* [Extracted data]:

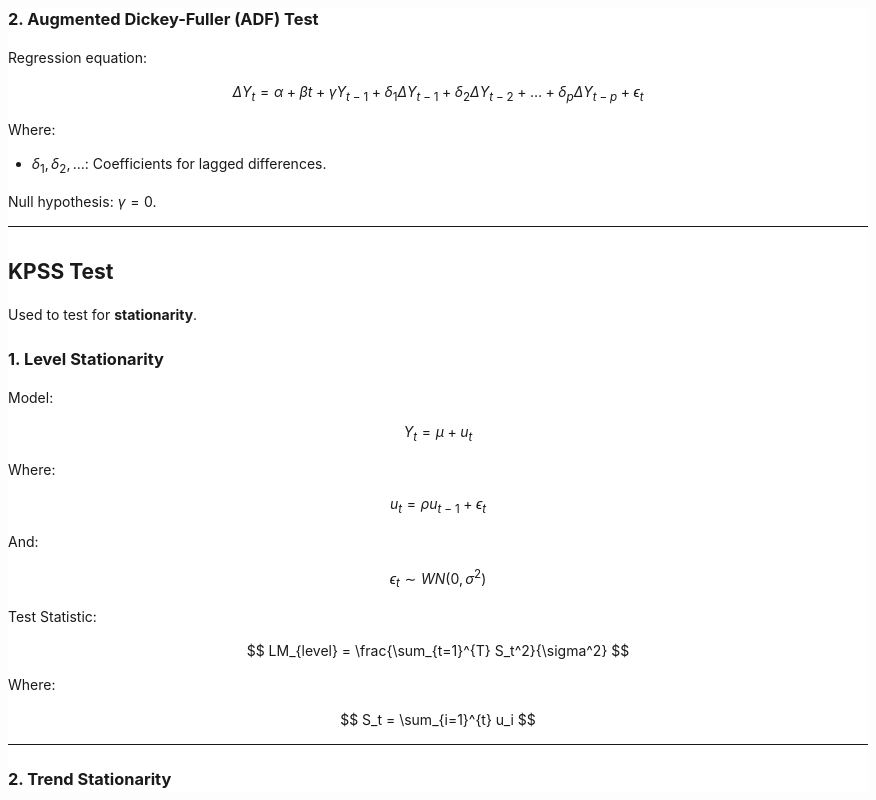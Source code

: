 ### 2. Augmented Dickey-Fuller (ADF) Test

Regression equation:

$$
\Delta Y_t = \alpha + \beta t + \gamma Y_{t-1} + \delta_1 \Delta Y_{t-1} + \delta_2 \Delta Y_{t-2} + \dots + \delta_p \Delta Y_{t-p} + \epsilon_t
$$

Where:

* $\delta_1, \delta_2, \dots$: Coefficients for lagged differences.

Null hypothesis: $\gamma = 0$.

---

## KPSS Test

Used to test for **stationarity**.

### 1. Level Stationarity

Model:

$$
Y_t = \mu + u_t
$$

Where:

$$
u_t = \rho u_{t-1} + \epsilon_t
$$

And:

$$
\epsilon_t \sim WN(0, \sigma^2)
$$

Test Statistic:

$$
LM_{level} = \frac{\sum_{t=1}^{T} S_t^2}{\sigma^2}
$$

Where:

$$
S_t = \sum_{i=1}^{t} u_i
$$

---

### 2. Trend Stationarity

* [Exercise prompt]: Where a record above contains a picture, leave the picture out and transcribe everything else exactly.

* [Solution to this task]:
Source code

: ### 2. Augmented Dickey-Fuller (ADF) Test

Regression equation:

$$
\Delta Y_t = \alpha + \beta t + \gamma Y_{t-1} + \delta_1 \Delta Y_{t-1} + \delta_2 \Delta Y_{t-2} + \dots + \delta_p \Delta Y_{t-p} + \epsilon_t
$$

Where:

* $\delta_1, \delta_2, \dots$: Coefficients for lagged differences.

Null hypothesis: $\gamma = 0$.

---

## KPSS Test

Used to test for **stationarity**.

### 1. Level Stationarity

Model:

$$
Y_t = \mu + u_t
$$

Where:

$$
u_t = \rho u_{t-1} + \epsilon_t
$$

And:

$$
\epsilon_t \sim WN(0, \sigma^2)
$$

Test Statistic:

$$
LM_{level} = \frac{\sum_{t=1}^{T} S_t^2}{\sigma^2}
$$

Where:

$$
S_t = \sum_{i=1}^{t} u_i
$$

---

### 2. Trend Stationarity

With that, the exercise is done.